## Instructions to follow
Please write out all the data exactly as shown.

----------------------------------------

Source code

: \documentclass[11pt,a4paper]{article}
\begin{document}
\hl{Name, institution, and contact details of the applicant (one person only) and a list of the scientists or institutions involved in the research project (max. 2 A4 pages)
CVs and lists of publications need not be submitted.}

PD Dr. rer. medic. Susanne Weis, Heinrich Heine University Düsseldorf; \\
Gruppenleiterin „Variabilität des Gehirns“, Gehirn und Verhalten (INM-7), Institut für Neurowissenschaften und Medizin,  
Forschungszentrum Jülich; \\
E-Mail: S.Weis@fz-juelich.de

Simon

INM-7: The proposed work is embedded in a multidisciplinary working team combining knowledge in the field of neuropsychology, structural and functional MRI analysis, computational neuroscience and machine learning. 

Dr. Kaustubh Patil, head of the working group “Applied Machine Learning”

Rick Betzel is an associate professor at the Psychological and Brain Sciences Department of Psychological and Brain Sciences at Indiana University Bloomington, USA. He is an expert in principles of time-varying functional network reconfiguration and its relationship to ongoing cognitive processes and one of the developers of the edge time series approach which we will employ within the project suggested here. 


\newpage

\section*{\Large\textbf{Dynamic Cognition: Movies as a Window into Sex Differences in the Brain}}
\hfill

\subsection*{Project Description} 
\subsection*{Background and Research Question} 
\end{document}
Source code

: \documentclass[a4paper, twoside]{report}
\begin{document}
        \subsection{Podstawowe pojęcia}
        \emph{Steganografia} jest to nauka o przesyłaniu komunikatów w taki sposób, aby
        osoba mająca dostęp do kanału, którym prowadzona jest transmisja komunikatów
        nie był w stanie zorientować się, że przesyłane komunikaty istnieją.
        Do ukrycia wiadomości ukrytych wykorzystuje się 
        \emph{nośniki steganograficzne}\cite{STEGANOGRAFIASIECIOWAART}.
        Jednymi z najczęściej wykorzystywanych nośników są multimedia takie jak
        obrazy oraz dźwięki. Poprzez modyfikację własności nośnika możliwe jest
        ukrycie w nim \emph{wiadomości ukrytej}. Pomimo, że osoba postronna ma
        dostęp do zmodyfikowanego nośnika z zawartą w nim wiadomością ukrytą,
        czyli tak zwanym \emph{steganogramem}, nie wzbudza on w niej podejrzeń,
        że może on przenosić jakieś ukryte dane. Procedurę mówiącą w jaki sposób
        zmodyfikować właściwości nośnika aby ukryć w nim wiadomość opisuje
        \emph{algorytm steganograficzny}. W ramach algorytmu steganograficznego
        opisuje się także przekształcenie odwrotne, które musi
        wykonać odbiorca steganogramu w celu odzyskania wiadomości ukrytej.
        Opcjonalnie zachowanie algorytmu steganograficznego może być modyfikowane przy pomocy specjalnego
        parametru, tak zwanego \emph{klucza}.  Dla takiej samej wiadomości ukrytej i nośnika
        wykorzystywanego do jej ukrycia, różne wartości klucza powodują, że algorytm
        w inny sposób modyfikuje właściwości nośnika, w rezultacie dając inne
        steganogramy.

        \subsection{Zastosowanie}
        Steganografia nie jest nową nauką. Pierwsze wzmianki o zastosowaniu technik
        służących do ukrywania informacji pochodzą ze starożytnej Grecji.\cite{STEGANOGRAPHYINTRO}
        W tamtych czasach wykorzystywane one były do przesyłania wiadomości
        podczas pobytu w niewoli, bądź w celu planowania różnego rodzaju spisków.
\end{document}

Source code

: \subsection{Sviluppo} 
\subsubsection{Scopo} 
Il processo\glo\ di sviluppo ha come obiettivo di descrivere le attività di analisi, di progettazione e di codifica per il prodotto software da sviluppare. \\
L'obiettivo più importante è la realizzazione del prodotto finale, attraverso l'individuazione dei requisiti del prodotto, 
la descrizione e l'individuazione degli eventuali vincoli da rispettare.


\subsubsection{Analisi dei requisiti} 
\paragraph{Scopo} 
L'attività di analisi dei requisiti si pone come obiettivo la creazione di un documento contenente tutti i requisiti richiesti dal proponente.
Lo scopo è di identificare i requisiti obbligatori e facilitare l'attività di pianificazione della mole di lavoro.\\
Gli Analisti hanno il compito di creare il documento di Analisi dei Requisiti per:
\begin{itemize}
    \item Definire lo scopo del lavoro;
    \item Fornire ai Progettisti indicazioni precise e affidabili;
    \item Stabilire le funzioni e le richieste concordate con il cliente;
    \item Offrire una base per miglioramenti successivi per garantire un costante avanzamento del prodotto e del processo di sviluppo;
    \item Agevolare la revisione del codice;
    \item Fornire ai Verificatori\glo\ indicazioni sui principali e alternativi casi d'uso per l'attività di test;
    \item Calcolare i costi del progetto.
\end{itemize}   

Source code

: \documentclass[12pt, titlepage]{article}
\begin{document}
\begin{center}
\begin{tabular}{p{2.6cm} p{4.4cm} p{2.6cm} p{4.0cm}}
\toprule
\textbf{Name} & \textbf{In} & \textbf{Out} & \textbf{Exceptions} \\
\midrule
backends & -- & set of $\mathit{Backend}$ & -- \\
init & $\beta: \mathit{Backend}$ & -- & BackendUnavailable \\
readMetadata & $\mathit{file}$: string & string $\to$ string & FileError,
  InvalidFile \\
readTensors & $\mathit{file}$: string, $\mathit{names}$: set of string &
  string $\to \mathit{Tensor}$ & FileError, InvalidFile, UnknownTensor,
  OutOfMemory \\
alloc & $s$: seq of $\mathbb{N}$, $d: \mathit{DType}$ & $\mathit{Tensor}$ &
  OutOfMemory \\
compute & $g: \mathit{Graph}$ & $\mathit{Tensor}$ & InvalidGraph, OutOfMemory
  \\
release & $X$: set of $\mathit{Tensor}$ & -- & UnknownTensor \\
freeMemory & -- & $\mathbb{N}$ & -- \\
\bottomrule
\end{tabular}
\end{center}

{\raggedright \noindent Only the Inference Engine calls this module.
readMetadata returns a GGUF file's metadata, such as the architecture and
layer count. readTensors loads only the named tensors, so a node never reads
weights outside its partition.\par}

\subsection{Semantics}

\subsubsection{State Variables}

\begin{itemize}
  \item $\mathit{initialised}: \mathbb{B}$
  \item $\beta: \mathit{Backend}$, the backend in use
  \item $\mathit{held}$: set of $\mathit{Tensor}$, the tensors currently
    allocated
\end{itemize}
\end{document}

----------------------------------------

## Completed exercise
Source code

: \documentclass[11pt,a4paper]{article}
\begin{document}
\hl{Name, institution, and contact details of the applicant (one person only) and a list of the scientists or institutions involved in the research project (max. 2 A4 pages)
CVs and lists of publications need not be submitted.}

PD Dr. rer. medic. Susanne Weis, Heinrich Heine University Düsseldorf; \\
Gruppenleiterin „Variabilität des Gehirns“, Gehirn und Verhalten (INM-7), Institut für Neurowissenschaften und Medizin,  
Forschungszentrum Jülich; \\
E-Mail: S.Weis@fz-juelich.de

Simon

INM-7: The proposed work is embedded in a multidisciplinary working team combining knowledge in the field of neuropsychology, structural and functional MRI analysis, computational neuroscience and machine learning. 

Dr. Kaustubh Patil, head of the working group “Applied Machine Learning”

Rick Betzel is an associate professor at the Psychological and Brain Sciences Department of Psychological and Brain Sciences at Indiana University Bloomington, USA. He is an expert in principles of time-varying functional network reconfiguration and its relationship to ongoing cognitive processes and one of the developers of the edge time series approach which we will employ within the project suggested here. 


\newpage

\section*{\Large\textbf{Dynamic Cognition: Movies as a Window into Sex Differences in the Brain}}
\hfill

\subsection*{Project Description} 
\subsection*{Background and Research Question} 
\end{document}
Source code

: \documentclass[a4paper, twoside]{report}
\begin{document}
        \subsection{Podstawowe pojęcia}
        \emph{Steganografia} jest to nauka o przesyłaniu komunikatów w taki sposób, aby
        osoba mająca dostęp do kanału, którym prowadzona jest transmisja komunikatów
        nie był w stanie zorientować się, że przesyłane komunikaty istnieją.
        Do ukrycia wiadomości ukrytych wykorzystuje się 
        \emph{nośniki steganograficzne}\cite{STEGANOGRAFIASIECIOWAART}.
        Jednymi z najczęściej wykorzystywanych nośników są multimedia takie jak
        obrazy oraz dźwięki. Poprzez modyfikację własności nośnika możliwe jest
        ukrycie w nim \emph{wiadomości ukrytej}. Pomimo, że osoba postronna ma
        dostęp do zmodyfikowanego nośnika z zawartą w nim wiadomością ukrytą,
        czyli tak zwanym \emph{steganogramem}, nie wzbudza on w niej podejrzeń,
        że może on przenosić jakieś ukryte dane. Procedurę mówiącą w jaki sposób
        zmodyfikować właściwości nośnika aby ukryć w nim wiadomość opisuje
        \emph{algorytm steganograficzny}. W ramach algorytmu steganograficznego
        opisuje się także przekształcenie odwrotne, które musi
        wykonać odbiorca steganogramu w celu odzyskania wiadomości ukrytej.
        Opcjonalnie zachowanie algorytmu steganograficznego może być modyfikowane przy pomocy specjalnego
        parametru, tak zwanego \emph{klucza}.  Dla takiej samej wiadomości ukrytej i nośnika
        wykorzystywanego do jej ukrycia, różne wartości klucza powodują, że algorytm
        w inny sposób modyfikuje właściwości nośnika, w rezultacie dając inne
        steganogramy.

        \subsection{Zastosowanie}
        Steganografia nie jest nową nauką. Pierwsze wzmianki o zastosowaniu technik
        służących do ukrywania informacji pochodzą ze starożytnej Grecji.\cite{STEGANOGRAPHYINTRO}
        W tamtych czasach wykorzystywane one były do przesyłania wiadomości
        podczas pobytu w niewoli, bądź w celu planowania różnego rodzaju spisków.
\end{document}

Source code

: \subsection{Sviluppo} 
\subsubsection{Scopo} 
Il processo\glo\ di sviluppo ha come obiettivo di descrivere le attività di analisi, di progettazione e di codifica per il prodotto software da sviluppare. \\
L'obiettivo più importante è la realizzazione del prodotto finale, attraverso l'individuazione dei requisiti del prodotto, 
la descrizione e l'individuazione degli eventuali vincoli da rispettare.


\subsubsection{Analisi dei requisiti} 
\paragraph{Scopo} 
L'attività di analisi dei requisiti si pone come obiettivo la creazione di un documento contenente tutti i requisiti richiesti dal proponente.
Lo scopo è di identificare i requisiti obbligatori e facilitare l'attività di pianificazione della mole di lavoro.\\
Gli Analisti hanno il compito di creare il documento di Analisi dei Requisiti per:
\begin{itemize}
    \item Definire lo scopo del lavoro;
    \item Fornire ai Progettisti indicazioni precise e affidabili;
    \item Stabilire le funzioni e le richieste concordate con il cliente;
    \item Offrire una base per miglioramenti successivi per garantire un costante avanzamento del prodotto e del processo di sviluppo;
    \item Agevolare la revisione del codice;
    \item Fornire ai Verificatori\glo\ indicazioni sui principali e alternativi casi d'uso per l'attività di test;
    \item Calcolare i costi del progetto.
\end{itemize}   

Source code

: \documentclass[12pt, titlepage]{article}
\begin{document}
\begin{center}
\begin{tabular}{p{2.6cm} p{4.4cm} p{2.6cm} p{4.0cm}}
\toprule
\textbf{Name} & \textbf{In} & \textbf{Out} & \textbf{Exceptions} \\
\midrule
backends & -- & set of $\mathit{Backend}$ & -- \\
init & $\beta: \mathit{Backend}$ & -- & BackendUnavailable \\
readMetadata & $\mathit{file}$: string & string $\to$ string & FileError,
  InvalidFile \\
readTensors & $\mathit{file}$: string, $\mathit{names}$: set of string &
  string $\to \mathit{Tensor}$ & FileError, InvalidFile, UnknownTensor,
  OutOfMemory \\
alloc & $s$: seq of $\mathbb{N}$, $d: \mathit{DType}$ & $\mathit{Tensor}$ &
  OutOfMemory \\
compute & $g: \mathit{Graph}$ & $\mathit{Tensor}$ & InvalidGraph, OutOfMemory
  \\
release & $X$: set of $\mathit{Tensor}$ & -- & UnknownTensor \\
freeMemory & -- & $\mathbb{N}$ & -- \\
\bottomrule
\end{tabular}
\end{center}

{\raggedright \noindent Only the Inference Engine calls this module.
readMetadata returns a GGUF file's metadata, such as the architecture and
layer count. readTensors loads only the named tensors, so a node never reads
weights outside its partition.\par}

\subsection{Semantics}

\subsubsection{State Variables}

\begin{itemize}
  \item $\mathit{initialised}: \mathbb{B}$
  \item $\beta: \mathit{Backend}$, the backend in use
  \item $\mathit{held}$: set of $\mathit{Tensor}$, the tensors currently
    allocated
\end{itemize}
\end{document}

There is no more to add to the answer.